PROVIDED ENTRIES -
---------------

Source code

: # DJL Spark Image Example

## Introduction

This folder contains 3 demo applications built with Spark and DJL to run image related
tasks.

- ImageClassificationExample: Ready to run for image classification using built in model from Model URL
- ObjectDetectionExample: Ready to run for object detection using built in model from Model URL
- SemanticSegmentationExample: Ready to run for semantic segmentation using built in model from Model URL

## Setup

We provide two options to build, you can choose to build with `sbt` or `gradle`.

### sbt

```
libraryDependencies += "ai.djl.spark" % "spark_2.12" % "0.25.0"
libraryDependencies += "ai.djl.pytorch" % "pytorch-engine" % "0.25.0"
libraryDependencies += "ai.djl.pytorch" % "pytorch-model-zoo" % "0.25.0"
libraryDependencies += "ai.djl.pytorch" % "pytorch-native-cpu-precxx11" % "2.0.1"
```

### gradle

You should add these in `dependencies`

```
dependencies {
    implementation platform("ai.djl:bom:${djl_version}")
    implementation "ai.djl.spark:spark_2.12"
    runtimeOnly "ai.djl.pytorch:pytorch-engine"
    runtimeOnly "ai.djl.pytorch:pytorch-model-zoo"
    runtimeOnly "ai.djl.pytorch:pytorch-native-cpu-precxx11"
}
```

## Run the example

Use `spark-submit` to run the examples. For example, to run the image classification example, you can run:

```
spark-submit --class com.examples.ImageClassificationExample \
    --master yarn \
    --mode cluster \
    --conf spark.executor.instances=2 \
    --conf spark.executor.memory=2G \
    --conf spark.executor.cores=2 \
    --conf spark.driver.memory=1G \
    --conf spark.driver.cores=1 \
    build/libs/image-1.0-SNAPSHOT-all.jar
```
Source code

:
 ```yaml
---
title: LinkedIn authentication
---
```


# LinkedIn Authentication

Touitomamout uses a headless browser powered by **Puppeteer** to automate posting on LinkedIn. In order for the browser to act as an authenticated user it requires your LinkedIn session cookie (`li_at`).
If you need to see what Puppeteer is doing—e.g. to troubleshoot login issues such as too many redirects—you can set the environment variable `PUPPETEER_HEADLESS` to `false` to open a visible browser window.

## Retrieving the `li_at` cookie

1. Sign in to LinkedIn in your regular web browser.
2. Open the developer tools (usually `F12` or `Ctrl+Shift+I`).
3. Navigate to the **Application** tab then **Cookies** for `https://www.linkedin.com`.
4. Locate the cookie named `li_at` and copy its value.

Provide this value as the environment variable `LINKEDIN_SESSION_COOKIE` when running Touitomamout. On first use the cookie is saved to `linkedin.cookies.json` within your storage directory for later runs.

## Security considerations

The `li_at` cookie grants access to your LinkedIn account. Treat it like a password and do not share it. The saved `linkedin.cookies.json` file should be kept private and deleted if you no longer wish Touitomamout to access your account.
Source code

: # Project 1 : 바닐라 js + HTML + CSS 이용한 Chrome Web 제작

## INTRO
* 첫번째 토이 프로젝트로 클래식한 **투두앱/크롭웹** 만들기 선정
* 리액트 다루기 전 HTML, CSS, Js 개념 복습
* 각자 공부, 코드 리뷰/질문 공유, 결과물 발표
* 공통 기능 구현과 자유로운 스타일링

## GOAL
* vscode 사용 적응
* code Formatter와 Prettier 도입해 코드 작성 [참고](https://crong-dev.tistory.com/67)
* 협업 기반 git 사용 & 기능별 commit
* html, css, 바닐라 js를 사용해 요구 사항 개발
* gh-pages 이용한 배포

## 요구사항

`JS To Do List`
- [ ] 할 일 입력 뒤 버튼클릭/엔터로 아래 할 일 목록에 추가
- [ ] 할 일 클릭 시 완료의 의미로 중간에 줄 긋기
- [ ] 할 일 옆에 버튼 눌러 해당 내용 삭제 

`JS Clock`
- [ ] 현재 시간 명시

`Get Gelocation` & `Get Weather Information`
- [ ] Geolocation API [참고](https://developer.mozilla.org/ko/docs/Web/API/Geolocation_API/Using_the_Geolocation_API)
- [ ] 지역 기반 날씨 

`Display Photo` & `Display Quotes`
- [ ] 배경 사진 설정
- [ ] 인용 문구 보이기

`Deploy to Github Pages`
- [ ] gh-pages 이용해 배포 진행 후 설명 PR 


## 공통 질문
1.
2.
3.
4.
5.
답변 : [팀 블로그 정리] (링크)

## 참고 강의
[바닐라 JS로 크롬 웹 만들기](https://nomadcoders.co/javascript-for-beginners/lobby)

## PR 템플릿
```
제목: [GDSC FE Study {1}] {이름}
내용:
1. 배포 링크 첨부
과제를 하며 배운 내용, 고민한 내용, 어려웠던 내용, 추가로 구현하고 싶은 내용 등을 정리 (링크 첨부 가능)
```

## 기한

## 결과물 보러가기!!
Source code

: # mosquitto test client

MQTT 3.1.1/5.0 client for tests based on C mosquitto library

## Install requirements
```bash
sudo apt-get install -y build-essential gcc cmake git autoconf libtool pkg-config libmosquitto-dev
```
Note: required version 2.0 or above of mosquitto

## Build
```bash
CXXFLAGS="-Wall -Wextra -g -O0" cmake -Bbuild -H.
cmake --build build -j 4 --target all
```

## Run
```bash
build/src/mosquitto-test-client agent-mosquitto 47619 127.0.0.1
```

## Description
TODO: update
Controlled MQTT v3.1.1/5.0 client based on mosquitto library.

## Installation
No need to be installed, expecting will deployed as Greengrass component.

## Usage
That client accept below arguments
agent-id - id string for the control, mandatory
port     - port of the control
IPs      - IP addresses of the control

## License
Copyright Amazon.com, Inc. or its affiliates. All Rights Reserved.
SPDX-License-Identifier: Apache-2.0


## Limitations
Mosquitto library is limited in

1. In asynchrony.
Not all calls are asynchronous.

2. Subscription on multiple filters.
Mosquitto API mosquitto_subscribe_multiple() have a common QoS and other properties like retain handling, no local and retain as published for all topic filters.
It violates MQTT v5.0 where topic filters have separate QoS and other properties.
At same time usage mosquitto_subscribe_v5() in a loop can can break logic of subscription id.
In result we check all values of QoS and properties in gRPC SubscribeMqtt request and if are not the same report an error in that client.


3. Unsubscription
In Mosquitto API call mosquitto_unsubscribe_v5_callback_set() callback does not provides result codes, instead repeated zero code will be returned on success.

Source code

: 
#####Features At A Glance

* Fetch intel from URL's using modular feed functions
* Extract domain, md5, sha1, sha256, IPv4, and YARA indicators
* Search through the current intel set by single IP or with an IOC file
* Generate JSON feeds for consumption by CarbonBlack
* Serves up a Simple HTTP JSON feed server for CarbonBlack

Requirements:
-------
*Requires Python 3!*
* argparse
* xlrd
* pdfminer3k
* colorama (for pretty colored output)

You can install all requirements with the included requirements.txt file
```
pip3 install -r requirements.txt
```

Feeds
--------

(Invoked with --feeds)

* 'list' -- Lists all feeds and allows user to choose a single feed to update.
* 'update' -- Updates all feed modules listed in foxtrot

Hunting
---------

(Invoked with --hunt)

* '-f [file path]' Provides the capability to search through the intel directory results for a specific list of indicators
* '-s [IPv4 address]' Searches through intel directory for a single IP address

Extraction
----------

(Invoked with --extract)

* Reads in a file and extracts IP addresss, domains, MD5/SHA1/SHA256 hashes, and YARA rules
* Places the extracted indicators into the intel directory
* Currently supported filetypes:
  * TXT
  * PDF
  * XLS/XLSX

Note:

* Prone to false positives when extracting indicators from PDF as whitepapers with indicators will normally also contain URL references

---------------

ACTION ITEM - Lines that hold "indicators" are the ones to copy, so pick each out from the data.

PROBLEM SOLUTION -
* Extract domain, md5, sha1, sha256, IPv4, and YARA indicators
* '-f [file path]' Provides the capability to search through the intel directory results for a specific list of indicators
* Places the extracted indicators into the intel directory
* Prone to false positives when extracting indicators from PDF as whitepapers with indicators will normally also contain URL references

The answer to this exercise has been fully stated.